■ **YOUR GOAL**
Answer with a number only: how many lines of the data contain "transport"?

■ **MATERIAL PROVIDED**
================================

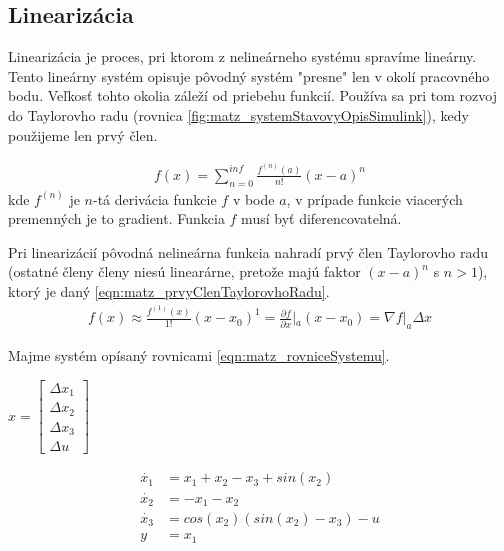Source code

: \documentclass[../main.tex]{subfiles}
\begin{document}
\subsection{Linearizácia}
Linearizácia je proces, pri ktorom z nelineárneho systému spravíme lineárny. Tento lineárny systém opisuje pôvodný systém "presne" len v okolí pracovného bodu. Veľkosť tohto okolia záleží od priebehu funkcií. Používa sa pri tom rozvoj do Taylorovho radu (rovnica \ref{fig:matz_systemStavovyOpisSimulink}), kedy použijeme len prvý člen.

\begin{equation}
	\begin{aligned}
		f(x) = \sum^{inf}_{n=0}{\frac{f^{(n)}(a)}{n!}(x-a)^n}
	\end{aligned}
	\label{eqn:matz_taylorovRad}
\end{equation}
kde $f^{(n)}$ je $n$-tá derivácia funkcie $f$ v bode $a$, v prípade funkcie viacerých premenných je to gradient. Funkcia $f$ musí byť diferencovatelná.

Pri linearizácií pôvodná nelineárna funkcia nahradí prvý člen Taylorovho radu (ostatné členy členy niesú linearárne, pretože majú faktor $(x-a)^n$ s $n > 1$), ktorý je daný \ref{eqn:matz_prvyClenTaylorovhoRadu}.
\begin{equation}
	\begin{aligned}
		f(x) \approx \frac{f^{(1)}(x)}{1!}(x-x_0)^1 = \frac{\partial{f}}{\partial{x}}|_{a}(x-x_0) = \nabla{f}|_{a}\Delta{x}
	\end{aligned}
	\label{eqn:matz_prvyClenTaylorovhoRadu}
\end{equation}

Majme systém opísaný rovnicami \ref{eqn:matz_rovniceSystemu}.
\begin{center}
$x = \begin{bmatrix}
\Delta{x_1} \\
\Delta{x_2} \\
\Delta{x_3} \\
\Delta{u}
\end{bmatrix}$
\end{center}
\begin{equation}
		\begin{aligned}
		\dot{x_1} &= x_1 + x_2 - x_3 + sin(x_2) 			\\
		\dot{x_2} &= - x_1 - x_2 						\\
		\dot{x_3} &= cos(x_2) (sin(x_2) - x_3) - u 	\\
		y &= x_1
		\end{aligned}
		\label{eqn:matz_rovniceSystemu}
\end{equation}
\end{document}
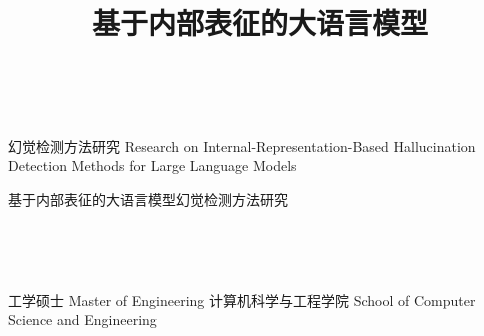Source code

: \documentclass[algorithmlist,figurelist,tablelist]{seumasterthesis}
\begin{document}
\studentid{}              %

\title
    {基于内部表征的大语言模型}                                      %
    {幻觉检测方法研究}                                          %
    {Research on Internal-Representation-Based Hallucination Detection Methods for Large Language Models}  %
    {}            %

\spine
    {基于内部表征的大语言模型幻觉检测方法研究}      %
    {}                                                          %

\author
    {~}                        %
    {~}                 %

\advisor
    {~}                       %
    {~}           %
    {~}                     %


\degreetype                     %
    {工学硕士}
    {Master of Engineering}
\submajor{}               %
\authorizedate{}      %
\committeechair{}             %
\department                     %
    {计算机科学与工程学院}
    {School of Computer Science and Engineering}
\seuthesisthanks                %
    {}
\end{document}
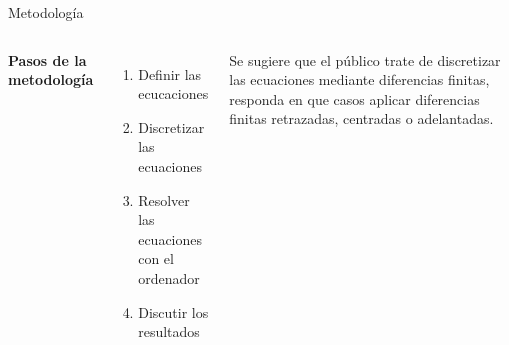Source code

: \begin{frame}{Metodología}
\begin{columns}[c] %

\textbf{Pasos de la metodología}
\begin{enumerate}
\item Definir las ecucaciones
\item Discretizar las ecuaciones
\item Resolver las ecuaciones con el ordenador
\item Discutir los resultados
\end{enumerate}

Se sugiere que el público trate de discretizar las ecuaciones mediante diferencias finitas, responda en que casos aplicar diferencias finitas retrazadas, centradas o adelantadas.

\end{columns}
\end{frame}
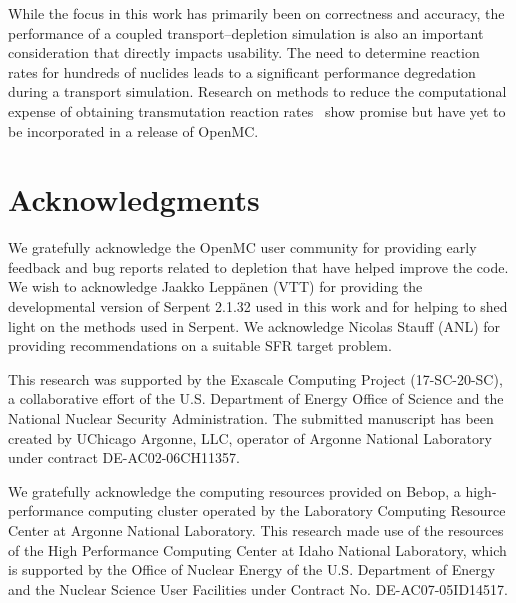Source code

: \documentclass[3p,authoryear]{elsarticle}
\begin{document}
While the focus in this work has primarily been on correctness and accuracy, the
performance of a coupled transport--depletion simulation is also an important
consideration that directly impacts usability. The need to determine reaction
rates for hundreds of nuclides leads to a significant performance degredation
during a transport simulation. Research on methods to reduce the computational
expense of obtaining transmutation reaction rates~\citep{salcedoperez2019mc}
show promise but have yet to be incorporated in a release of OpenMC.

\section*{Acknowledgments}

We gratefully acknowledge the OpenMC user community for providing early feedback
and bug reports related to depletion that have helped improve the code. We wish
to acknowledge Jaakko Lepp{\"{a}}nen (VTT) for providing the developmental
version of Serpent 2.1.32 used in this work and for helping to shed light on the
methods used in Serpent. We acknowledge Nicolas Stauff (ANL) for providing
recommendations on a suitable SFR target problem.

This research was supported by the Exascale Computing Project (17-SC-20-SC), a
collaborative effort of the U.S. Department of Energy Office of Science and the
National Nuclear Security Administration. The submitted manuscript has been
created by UChicago Argonne, LLC, operator of Argonne National Laboratory under
contract DE-AC02-06CH11357.

We gratefully acknowledge the computing resources provided on Bebop, a
high-performance computing cluster operated by the Laboratory Computing Resource
Center at Argonne National Laboratory. This research made use of the resources
of the High Performance Computing Center at Idaho National Laboratory, which is
supported by the Office of Nuclear Energy of the U.S. Department of Energy and
the Nuclear Science User Facilities under Contract No. DE-AC07-05ID14517.




\end{document}
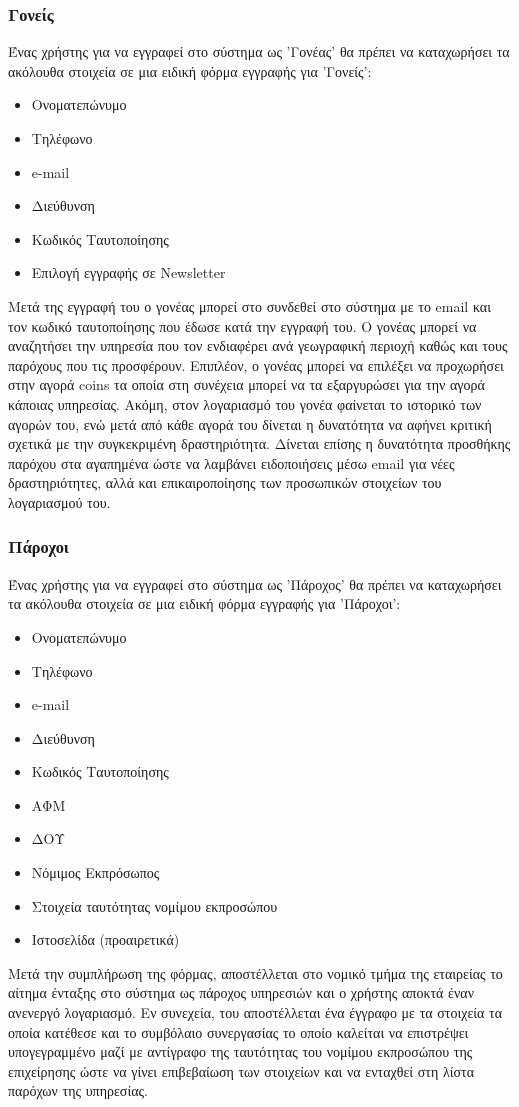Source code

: \documentclass[letterpaper,6pt]{article}
\begin{document}
\subsubsection{Γονείς}
Ένας χρήστης για να εγγραφεί στο σύστημα ως 'Γονέας' θα πρέπει να καταχωρήσει τα ακόλουθα στοιχεία σε μια ειδική φόρμα εγγραφής για 'Γονείς':
\begin{itemize}
  \item Ονοματεπώνυμο
  \item Τηλέφωνο
  \item e-mail
  \item Διεύθυνση
  \item Κωδικός Ταυτοποίησης
  \item Επιλογή εγγραφής σε Newsletter
\end{itemize}
Μετά της εγγραφή του ο γονέας μπορεί στο συνδεθεί στο σύστημα με το email και τον κωδικό ταυτοποίησης που έδωσε κατά την εγγραφή του. Ο γονέας μπορεί να αναζητήσει την υπηρεσία που τον ενδιαφέρει ανά γεωγραφική περιοχή καθώς και τους παρόχους που τις προσφέρουν. Επιπλέον, ο γονέας μπορεί να επιλέξει να προχωρήσει στην αγορά coins τα οποία στη συνέχεια μπορεί να τα εξαργυρώσει για την αγορά κάποιας υπηρεσίας. Ακόμη, στον λογαριασμό του γονέα φαίνεται το ιστορικό των αγορών του, ενώ μετά από κάθε αγορά του δίνεται η δυνατότητα να αφήνει κριτική σχετικά με την συγκεκριμένη δραστηριότητα. Δίνεται επίσης η δυνατότητα προσθήκης παρόχου στα αγαπημένα ώστε να λαμβάνει ειδοποιήσεις μέσω email για νέες δραστηριότητες, αλλά και επικαιροποίησης των προσωπικών στοιχείων του λογαριασμού του.
\subsubsection{Πάροχοι}
Ένας χρήστης για να εγγραφεί στο σύστημα ως 'Πάροχος' θα πρέπει να καταχωρήσει τα ακόλουθα στοιχεία σε μια ειδική φόρμα εγγραφής για 'Πάροχοι':
\begin{itemize}
  \item Ονοματεπώνυμο
  \item Τηλέφωνο
  \item e-mail
  \item Διεύθυνση
  \item Κωδικός Ταυτοποίησης
  \item ΑΦΜ
  \item ΔΟΥ
  \item Νόμιμος Εκπρόσωπος
  \item Στοιχεία ταυτότητας νομίμου εκπροσώπου
  \item Ιστοσελίδα (προαιρετικά)
\end{itemize}
Μετά την συμπλήρωση της φόρμας, αποστέλλεται στο νομικό τμήμα της εταιρείας το αίτημα ένταξης στο σύστημα ως πάροχος υπηρεσιών και ο χρήστης αποκτά έναν ανενεργό λογαριασμό. Εν συνεχεία, του αποστέλλεται ένα έγγραφο με τα στοιχεία τα οποία κατέθεσε και το συμβόλαιο συνεργασίας το οποίο καλείται να επιστρέψει υπογεγραμμένο μαζί με αντίγραφο της ταυτότητας του νομίμου εκπροσώπου της επιχείρησης ώστε να γίνει επιβεβαίωση των στοιχείων και να ενταχθεί στη λίστα παρόχων της υπηρεσίας.
\end{document}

================================

■ **FINISHED TASK**
2